The Parisian setting isn't the only thing that comes to life in this book. The characters shine as well, particularly Gina and Tina. They have a very close sisterly friendship that fills empty voids in their lives. Like many strong friendships, they work better together than they do apart. Separately, they are going nowhere in their ballet studies. They are at most bit players when they have enough talent to get bigger roles. Together, however, they decide to take their talents into their own hands.
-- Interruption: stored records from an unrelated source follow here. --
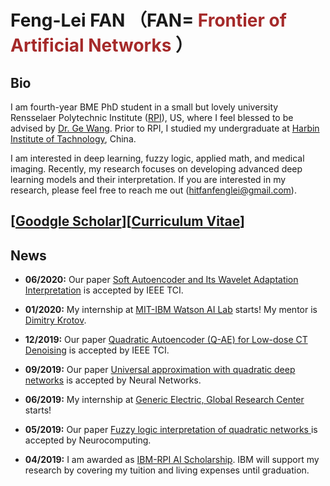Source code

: Feng-Lei FAN （FAN=<span style="color:brown;"> Frontier of Artificial Networks </span>）
============

Bio
---------

I am fourth-year BME PhD student in a small but lovely university Rensselaer Polytechnic Institute ([RPI](https://www.rpi.edu/)), US, where I feel blessed to be advised by [Dr. Ge Wang](https://biotech.rpi.edu/centers/bic/people/faculty/ge-wang). Prior to RPI, I studied my undergraduate at [Harbin Institute of Tachnology](http://en.hit.edu.cn/), China. 

I am interested in deep learning, fuzzy logic, applied math, and medical imaging. Recently, my research focuses on developing advanced deep learning models and their interpretation. If you are interested in my research, please feel free to reach me out (hitfanfenglei@gmail.com). 



[[Goodgle Scholar](https://scholar.google.com/citations?user=YPmyK2wAAAAJ&hl=en)][[Curriculum Vitae](file:///D:/MyResume.pdf)]
----------

News
----------

* **06/2020:** Our paper [Soft Autoencoder and Its Wavelet Adaptation Interpretation](https://ieeexplore.ieee.org/document/9162438) is accepted by IEEE TCI.

* **01/2020:** My internship at [MIT-IBM Watson AI Lab](https://mitibmwatsonailab.mit.edu/) starts! My mentor is [Dimitry Krotov](https://researcher.watson.ibm.com/researcher/view.php?person=ibm-krotov).

* **12/2019:** Our paper [Quadratic Autoencoder (Q-AE) for Low-dose CT Denoising](https://ieeexplore.ieee.org/abstract/document/8946589) is accepted by IEEE TCI.

* **09/2019:** Our paper [Universal approximation with quadratic deep networks](https://www.sciencedirect.com/science/article/pii/S0893608020300095) is accepted by Neural Networks.

* **06/2019:** My internship at [Generic Electric, Global Research Center](https://www.ge.com/research/) starts!

* **05/2019:** Our paper [Fuzzy logic interpretation of quadratic networks
](https://www.sciencedirect.com/science/article/pii/S0925231219312615) is accepted by Neurocomputing.

* **04/2019:** I am awarded as [IBM-RPI AI Scholarship](https://airc.rpi.edu/aihn-scholars). IBM will support my research by covering my tuition and living expenses until graduation.





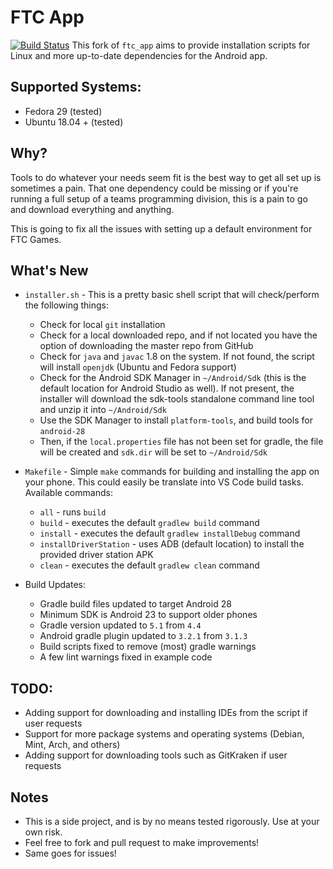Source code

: # FTC App
[![Build Status](https://travis-ci.org/garrettsummerfi3ld/ftc_app_installer.svg?branch=master)](https://travis-ci.org/garrettsummerfi3ld/ftc_app_installer)
This fork of `ftc_app` aims to provide installation scripts for Linux and more up-to-date dependencies for the Android app.

## Supported Systems:

- Fedora 29 (tested)
- Ubuntu 18.04 + (tested)

## Why?

Tools to do whatever your needs seem fit is the best way to get all set up is sometimes a pain. That one dependency could be missing or if you're running a full setup of a teams programming division, this is a pain to go and download everything and anything.

This is going to fix all the issues with setting up a default environment for FTC Games.

## What's New

- `installer.sh` - This is a pretty basic shell script that will check/perform the following things:

  - Check for local `git` installation
  - Check for a local downloaded repo, and if not located you have the option of downloading the master repo from GitHub
  - Check for `java` and `javac` 1.8 on the system. If not found, the script will install `openjdk` (Ubuntu and Fedora support)
  - Check for the Android SDK Manager in `~/Android/Sdk` (this is the default location for Android Studio as well). If not present, the installer will download the sdk-tools standalone command line tool and unzip it into `~/Android/Sdk`
  - Use the SDK Manager to install `platform-tools`, and build tools for `android-28`
  - Then, if the `local.properties` file has not been set for gradle, the file will be created and `sdk.dir` will be set to `~/Android/Sdk`

- `Makefile` - Simple `make` commands for building and installing the app on your phone. This could easily be translate into VS Code build tasks. Available commands:

  - `all` - runs `build`
  - `build` - executes the default `gradlew build` command
  - `install` - executes the default `gradlew installDebug` command
  - `installDriverStation` - uses ADB (default location) to install the provided driver station APK
  - `clean` - executes the default `gradlew clean` command

- Build Updates:
  - Gradle build files updated to target Android 28
  - Minimum SDK is Android 23 to support older phones
  - Gradle version updated to `5.1` from `4.4`
  - Android gradle plugin updated to `3.2.1` from `3.1.3`
  - Build scripts fixed to remove (most) gradle warnings
  - A few lint warnings fixed in example code

## TODO:

- Adding support for downloading and installing IDEs from the script if user requests
- Support for more package systems and operating systems (Debian, Mint, Arch, and others)
- Adding support for downloading tools such as GitKraken if user requests

## Notes

- This is a side project, and is by no means tested rigorously. Use at your own risk.
- Feel free to fork and pull request to make improvements!
- Same goes for issues!
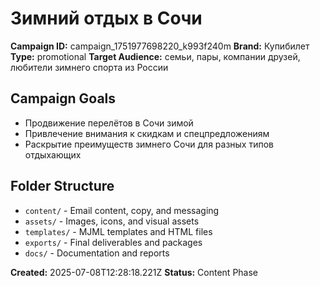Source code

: # Зимний отдых в Сочи

**Campaign ID:** campaign_1751977698220_k993f240m
**Brand:** Купибилет
**Type:** promotional
**Target Audience:** семьи, пары, компании друзей, любители зимнего спорта из России

## Campaign Goals
- Продвижение перелётов в Сочи зимой
- Привлечение внимания к скидкам и спецпредложениям
- Раскрытие преимуществ зимнего Сочи для разных типов отдыхающих

## Folder Structure
- `content/` - Email content, copy, and messaging
- `assets/` - Images, icons, and visual assets
- `templates/` - MJML templates and HTML files
- `exports/` - Final deliverables and packages
- `docs/` - Documentation and reports

**Created:** 2025-07-08T12:28:18.221Z
**Status:** Content Phase
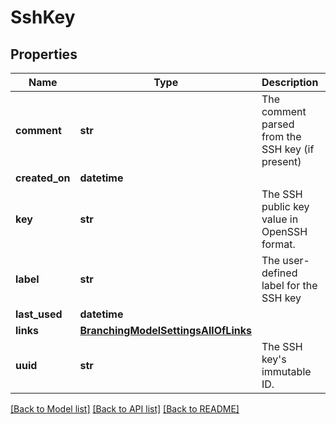 # SshKey

## Properties
Name | Type | Description | Notes
------------ | ------------- | ------------- | -------------
**comment** | **str** | The comment parsed from the SSH key (if present) | [optional] 
**created_on** | **datetime** |  | [optional] 
**key** | **str** | The SSH public key value in OpenSSH format. | [optional] 
**label** | **str** | The user-defined label for the SSH key | [optional] 
**last_used** | **datetime** |  | [optional] 
**links** | [**BranchingModelSettingsAllOfLinks**](BranchingModelSettingsAllOfLinks.md) |  | [optional] 
**uuid** | **str** | The SSH key&#39;s immutable ID. | [optional] 

[[Back to Model list]](../README.md#documentation-for-models) [[Back to API list]](../README.md#documentation-for-api-endpoints) [[Back to README]](../README.md)


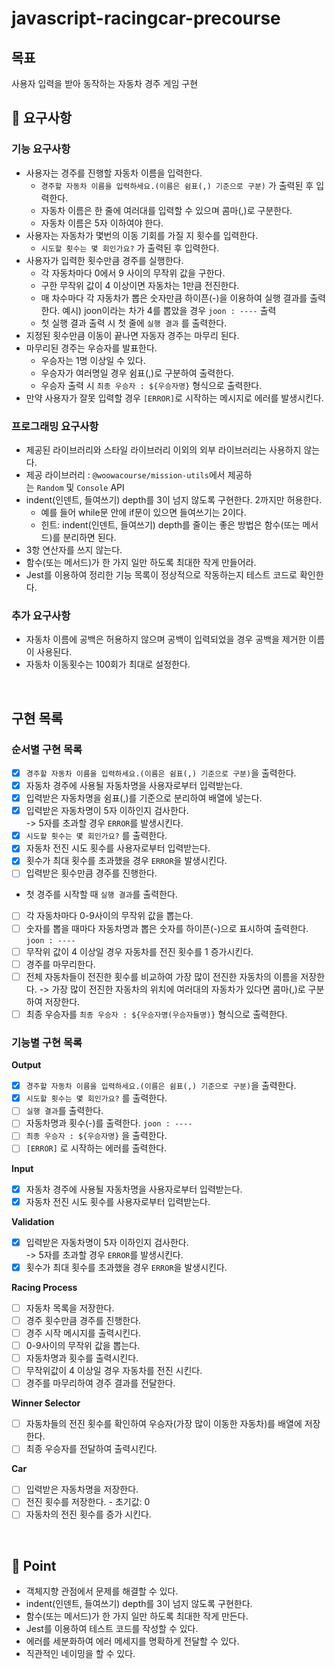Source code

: # javascript-racingcar-precourse

## 목표

사용자 입력을 받아 동작하는 자동차 경주 게임 구현

## 🙏 요구사항

### 기능 요구사항

- 사용자는 경주를 진행할 자동차 이름을 입력한다.
  - `경주할 자동차 이름을 입력하세요.(이름은 쉼표(,) 기준으로 구분)` 가 출력된 후 입력한다.
  - 자동차 이름은 한 줄에 여러대를 입력할 수 있으며 콤마(,)로 구분한다.
  - 자동차 이름은 5자 이하여야 한다.
- 사용자는 자동차가 몇번의 이동 기회를 가질 지 횟수를 입력한다.
  - `시도할 횟수는 몇 회인가요?` 가 출력된 후 입력한다.
- 사용자가 입력한 횟수만큼 경주를 실행한다.
  - 각 자동차마다 0에서 9 사이의 무작위 값을 구한다.
  - 구한 무작위 값이 4 이상이면 자동차는 1만큼 전진한다.
  - 매 차수마다 각 자동차가 뽑은 숫자만큼 하이픈(-)을 이용하여 실행 결과를 출력한다.
    예시) joon이라는 차가 4를 뽑았을 경우 `joon : ----` 출력
  - 첫 실행 결과 출력 시 첫 줄에 `실행 결과` 를 출력한다.
- 지정된 횟수만큼 이동이 끝나면 자동자 경주는 마무리 된다.
- 마무리된 경주는 우승자를 발표한다.
  - 우승자는 1명 이상일 수 있다.
  - 우승자가 여러명일 경우 쉼표(,)로 구분하여 출력한다.
  - 우승자 출력 시 `최종 우승자 : ${우승자명}` 형식으로 출력한다.
- 만약 사용자가 잘못 입력할 경우 `[ERROR]`로 시작하는 메시지로 에러를 발생시킨다.

### 프로그래밍 요구사항

- 제공된 라이브러리와 스타일 라이브러리 이외의 외부 라이브러리는 사용하지 않는다.
- 제공 라이브러리 : `@woowacourse/mission-utils`에서 제공하는 `Random` 및 `Console` API
- indent(인덴트, 들여쓰기) depth를 3이 넘지 않도록 구현한다. 2까지만 허용한다.
  - 예를 들어 while문 안에 if문이 있으면 들여쓰기는 2이다.
  - 힌트: indent(인덴트, 들여쓰기) depth를 줄이는 좋은 방법은 함수(또는 메서드)를 분리하면 된다.
- 3항 연산자를 쓰지 않는다.
- 함수(또는 메서드)가 한 가지 일만 하도록 최대한 작게 만들어라.
- Jest를 이용하여 정리한 기능 목록이 정상적으로 작동하는지 테스트 코드로 확인한다.

### 추가 요구사항

- 자동차 이름에 공백은 허용하지 않으며 공백이 입력되었을 경우 공백을 제거한 이름이 사용된다.
- 자동차 이동횟수는 100회가 최대로 설정한다.

<br/>

## 구현 목록

### 순서별 구현 목록

- [x] `경주할 자동차 이름을 입력하세요.(이름은 쉼표(,) 기준으로 구분)`을 출력한다.
- [x] 자동차 경주에 사용될 자동차명을 사용자로부터 입력받는다.
- [x] 입력받은 자동차명을 쉼표(,)를 기준으로 분리하여 배열에 넣는다.
- [x] 입력받은 자동차명이 5자 이하인지 검사한다.  
       -> 5자를 초과할 경우 `ERROR`를 발생시킨다.
- [x] `시도할 횟수는 몇 회인가요?` 를 출력한다.
- [x] 자동차 전진 시도 횟수를 사용자로부터 입력받는다.
- [x] 횟수가 최대 횟수를 초과했을 경우 `ERROR`을 발생시킨다.
- [ ] 입력받은 횟수만큼 경주를 진행한다.
- 첫 경주를 시작할 때 `실행 결과`를 출력한다.
- [ ] 각 자동차마다 0-9사이의 무작위 값을 뽑는다.
- [ ] 숫자를 뽑을 때마다 자동차명과 뽑은 숫자를 하이픈(-)으로 표시하여 출력한다. `joon : ----`
- [ ] 무작위 값이 4 이상일 경우 자동차를 전진 횟수를 1 증가시킨다.
- [ ] 경주를 마무리한다.
- [ ] 전체 자동차들이 전진한 횟수를 비교하여 가장 많이 전진한 자동차의 이름을 저장한다.
      -> 가장 많이 전진한 자동차의 위치에 여러대의 자동차가 있다면 콤마(,)로 구분하여 저장한다.
- [ ] 최종 우승자를 `최종 우승자 : ${우승자명(우승자들명)}` 형식으로 출력한다.

### 기능별 구현 목록

**Output**

- [x] `경주할 자동차 이름을 입력하세요.(이름은 쉼표(,) 기준으로 구분)`을 출력한다.
- [x] `시도할 횟수는 몇 회인가요?` 를 출력한다.
- [ ] `실행 결과`를 출력한다.
- [ ] 자동차명과 횟수(-)를 출력한다. `joon : ----`
- [ ] `최종 우승자 : ${우승자명}` 을 출력한다.
- [ ] `[ERROR]` 로 시작하는 에러를 출력한다.

**Input**

- [x] 자동차 경주에 사용될 자동차명을 사용자로부터 입력받는다.
- [x] 자동차 전진 시도 횟수를 사용자로부터 입력받는다.

**Validation**

- [x] 입력받은 자동차명이 5자 이하인지 검사한다.  
       -> 5자를 초과할 경우 `ERROR`를 발생시킨다.
- [x] 횟수가 최대 횟수를 초과했을 경우 `ERROR`을 발생시킨다.

**Racing Process**

- [ ] 자동차 목록을 저장한다.
- [ ] 경주 횟수만큼 경주를 진행한다.
- [ ] 경주 시작 메시지를 출력시킨다.
- [ ] 0-9사이의 무작위 값을 뽑는다.
- [ ] 자동차명과 횟수를 출력시킨다.
- [ ] 무작위값이 4 이상일 경우 자동차를 전진 시킨다.
- [ ] 경주를 마무리하여 경주 결과를 전달한다.

**Winner Selector**

- [ ] 자동차들의 전진 횟수를 확인하여 우승자(가장 많이 이동한 자동차)를 배열에 저장한다.
- [ ] 최종 우승자를 전달하여 출력시킨다.

**Car**

- [ ] 입력받은 자동차명을 저장한다.
- [ ] 전진 횟수를 저장한다. - 초기값: 0
- [ ] 자동차의 전진 횟수를 증가 시킨다.

<br/>

## 🧐 Point

- 객체지향 관점에서 문제를 해결할 수 있다.
- indent(인덴트, 들여쓰기) depth를 3이 넘지 않도록 구현한다.
- 함수(또는 메서드)가 한 가지 일만 하도록 최대한 작게 만든다.
- Jest를 이용하여 테스트 코드를 작성할 수 있다.
- 에러를 세분화하여 에러 메세지를 명확하게 전달할 수 있다.
- 직관적인 네이밍을 할 수 있다.
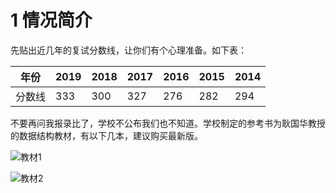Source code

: # 1 情况简介
先贴出近几年的复试分数线，让你们有个心理准备。如下表：   
 
| 年份 | 2019 | 2018 | 2017 | 2016 | 2015 | 2014 |
| --- | --- | --- | --- | --- | --- | --- |
| 分数线 | 333 | 300 | 327 | 276 | 282 | 294 |

不要再问我报录比了，学校不公布我们也不知道。学校制定的参考书为耿国华教授的数据结构教材，有以下几本，建议购买最新版。

![教材1](https://raw.githubusercontent.com/luohua96/luohua96.github.io/master/images/%E6%95%B0%E6%8D%AE%E7%BB%93%E6%9E%84%E6%95%99%E6%9D%901.png)

![教材2](https://raw.githubusercontent.com/luohua96/luohua96.github.io/master/images/%E6%95%B0%E6%8D%AE%E7%BB%93%E6%9E%84%E6%95%99%E6%9D%902.png)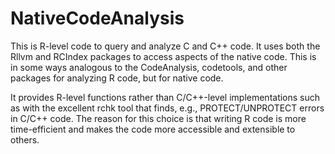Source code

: 
# NativeCodeAnalysis

This is R-level code to query and analyze C and C++ code.
It uses both the Rllvm and RCIndex packages to access aspects of the native code.
This is in some ways analogous to the CodeAnalysis, codetools, and other packages for analyzing R
code, but for native code.

It provides R-level functions rather than C/C++-level implementations such as with the excellent
rchk tool that finds, e.g., PROTECT/UNPROTECT errors in C/C++ code.
The reason for this choice is that writing R code is more time-efficient and makes the code more
accessible and extensible to others.

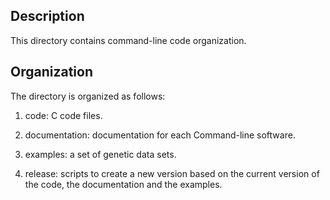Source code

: Description
-----------

This directory contains command-line code organization. 

Organization 
------------
The directory is organized as follows:

1. code: C code files.

2. documentation: documentation for each Command-line software.

3. examples: a set of genetic data sets.

4. release: scripts to create a new version based on the current version of the code, the documentation and the examples.

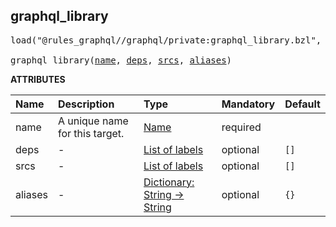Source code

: <!-- Generated with Stardoc: http://skydoc.bazel.build -->



<a id="graphql_library"></a>

## graphql_library

<pre>
load("@rules_graphql//graphql/private:graphql_library.bzl", "graphql_library")

graphql_library(<a href="#graphql_library-name">name</a>, <a href="#graphql_library-deps">deps</a>, <a href="#graphql_library-srcs">srcs</a>, <a href="#graphql_library-aliases">aliases</a>)
</pre>



**ATTRIBUTES**


| Name  | Description | Type | Mandatory | Default |
| :------------- | :------------- | :------------- | :------------- | :------------- |
| <a id="graphql_library-name"></a>name |  A unique name for this target.   | <a href="https://bazel.build/concepts/labels#target-names">Name</a> | required |  |
| <a id="graphql_library-deps"></a>deps |  -   | <a href="https://bazel.build/concepts/labels">List of labels</a> | optional |  `[]`  |
| <a id="graphql_library-srcs"></a>srcs |  -   | <a href="https://bazel.build/concepts/labels">List of labels</a> | optional |  `[]`  |
| <a id="graphql_library-aliases"></a>aliases |  -   | <a href="https://bazel.build/rules/lib/dict">Dictionary: String -> String</a> | optional |  `{}`  |


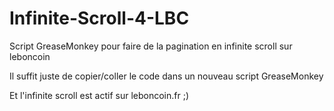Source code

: Infinite-Scroll-4-LBC
=====================

Script GreaseMonkey pour faire de la pagination en infinite scroll sur leboncoin

Il suffit juste de copier/coller le code dans un nouveau script GreaseMonkey

Et l'infinite scroll est actif sur leboncoin.fr ;)
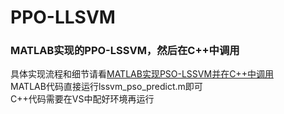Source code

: # PPO-LLSVM
### MATLAB实现的PPO-LSSVM，然后在C++中调用   
具体实现流程和细节请看[MATLAB实现PSO-LSSVM并在C++中调用](https://blog.csdn.net/qq_63241496/article/details/143402231?sharetype=blogdetail&sharerId=143402231&sharerefer=PC&sharesource=qq_63241496&spm=1011.2480.3001.8118)   
MATLAB代码直接运行lssvm_pso_predict.m即可   
C++代码需要在VS中配好环境再运行  
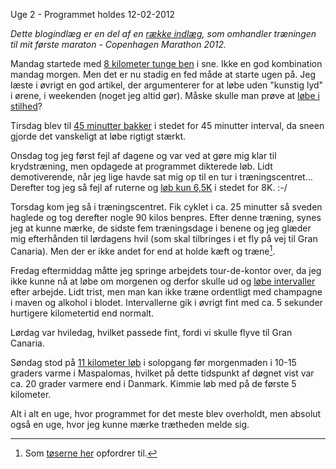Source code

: Uge 2 - Programmet holdes 
12-02-2012

*Dette blogindlæg er en del af en [række indlæg](/marathon.html), som omhandler træningen til mit første maraton - Copenhagen Marathon 2012.*

Mandag startede med [8 kilometer tunge ben](http://connect.garmin.com/activity/147673152) i sne. Ikke en god kombination mandag morgen. Men det er nu stadig en fed måde at starte ugen på. Jeg læste i øvrigt en god artikel, der argumenterer for at løbe uden "kunstig lyd" i ørene, i weekenden (noget jeg altid gør). Måske skulle man prøve at [løbe i stilhed][stilhed]?

Tirsdag blev til [45 minutter bakker](http://connect.garmin.com/activity/147801097) i stedet for 45 minutter interval, da sneen gjorde det vanskeligt at løbe rigtigt stærkt. 

Onsdag tog jeg først fejl af dagene og var ved at gøre mig klar til krydstræning, men opdagede at programmet dikterede løb. Lidt demotiverende, når jeg lige havde sat mig op til en tur i træningscentret... Derefter tog jeg så fejl af ruterne og [løb kun 6,5K](http://connect.garmin.com/activity/148023809) i stedet for 8K. :-/ 

Torsdag kom jeg så i træningscentret. Fik cyklet i ca. 25 minutter så sveden haglede og tog derefter nogle 90 kilos benpres. Efter denne træning, synes jeg at kunne mærke, de sidste fem træningsdage i benene og jeg glæder mig efterhånden til lørdagens hvil (som skal tilbringes i et fly på vej til Gran Canaria). Men der er ikke andet for end at holde kæft og træne[^2].

Fredag eftermiddag måtte jeg springe arbejdets tour-de-kontor over, da jeg ikke kunne nå at løbe om morgenen og derfor skulle ud og [løbe intervaller](http://connect.garmin.com/activity/148542821) efter arbejde. Lidt trist, men man kan ikke træne ordentligt med champagne i maven og alkohol i blodet. Intervallerne gik i øvrigt fint med ca. 5 sekunder hurtigere kilometertid end normalt. 

Lørdag var hviledag, hvilket passede fint, fordi vi skulle flyve til Gran Canaria. 

Søndag stod på [11 kilometer løb](http://connect.garmin.com/activity/149356842) i solopgang før morgenmaden i 10-15 graders varme i Maspalomas, hvilket på dette tidspunkt af døgnet vist var ca. 20 grader varmere end i Danmark. Kimmie løb med på de første 5 kilometer. 

Alt i alt en uge, hvor programmet for det meste blev overholdt, men absolut også en uge, hvor jeg kunne mærke trætheden melde sig. 

[^2]: Som [tøserne her][traen] opfordrer til.   

[stilhed]: http://www.staticmade.com/running-in-silence/   
[traen]: http://iform.dk/blog/hold-kaeft-og-traen-0   
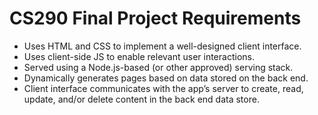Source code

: # CS290 Final Project Requirements
* Uses HTML and CSS to implement a well-designed client interface.
* Uses client-side JS to enable relevant user interactions.
* Served using a Node.js-based (or other approved) serving stack.
* Dynamically generates pages based on data stored on the back end.
* Client interface communicates with the app’s server to create, read, update, and/or delete content in the back end data store.
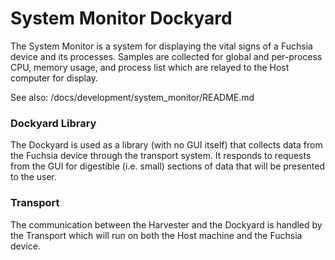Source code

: # System Monitor Dockyard

The System Monitor is a system for displaying the vital signs of a Fuchsia
device and its processes. Samples are collected for global and per-process CPU,
memory usage, and process list which are relayed to the Host computer for
display.

See also: /docs/development/system_monitor/README.md

### Dockyard Library

The Dockyard is used as a library (with no GUI itself) that collects data from
the Fuchsia device through the transport system. It responds to requests from
the GUI for digestible (i.e. small) sections of data that will be presented to
the user.

### Transport

The communication between the Harvester and the Dockyard is handled by the
Transport which will run on both the Host machine and the Fuchsia device.
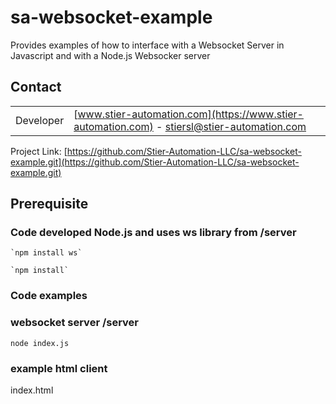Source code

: # sa-websocket-example
Provides examples of how to interface with a Websocket Server in Javascript and with a Node.js Websocker server

## Contact
|||
|---|---|
| Developer |  [www.stier-automation.com](https://www.stier-automation.com) - [stiersl@stier-automation.com](MAILTO:stiersl@stier-automation.com) |

Project Link: [https://github.com/Stier-Automation-LLC/sa-websocket-example.git](https://github.com/Stier-Automation-LLC/sa-websocket-example.git)

## Prerequisite



### Code developed Node.js and uses ws library from /server

    `npm install ws`

    `npm install`

### Code examples
### websocket server /server
  `node index.js`

### example html client
  index.html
Gina and Tina perform a series of dances in outdoor venues throughout the city wearing elaborate costumes and masks that Madame Destinee from Music Boxes would envy. They do their own choreography and tell their own stories, sometimes original and sometimes variations of known fairy tales. These dances not only make them famous, if anonymously, but they give them artistic freedom and the ability to express themselves creatively.
A favorite performance is when the duo dance and communicate entirely with fans. They use gestures with their fans to reveal a conversation between characters and wear monochromatic black and white gowns and masks. It's a simple yet evocative dance piece.
Gina and Tina also open a wider circle of friends and family. They meet some female friends who help them with their outdoor dance. They also receive boyfriends who are supportive and interested in their pursuits, even revealing talents of their own. Gene also has a romance going with Josette, a married woman with a brilliant son. They clearly love each other but are playing things slowly because of Josette's marriage. Gina and Tina's circle of friends and family bring out the best in them and everyone else around them.
Music Boxes has plenty of magic, true. But Arabesque is a realistic story with plenty of magic of its own: the magic of friendship, the magic of the arts, and the magic of a place that tells you that you are home. When you find that magic, well c'est magnifique.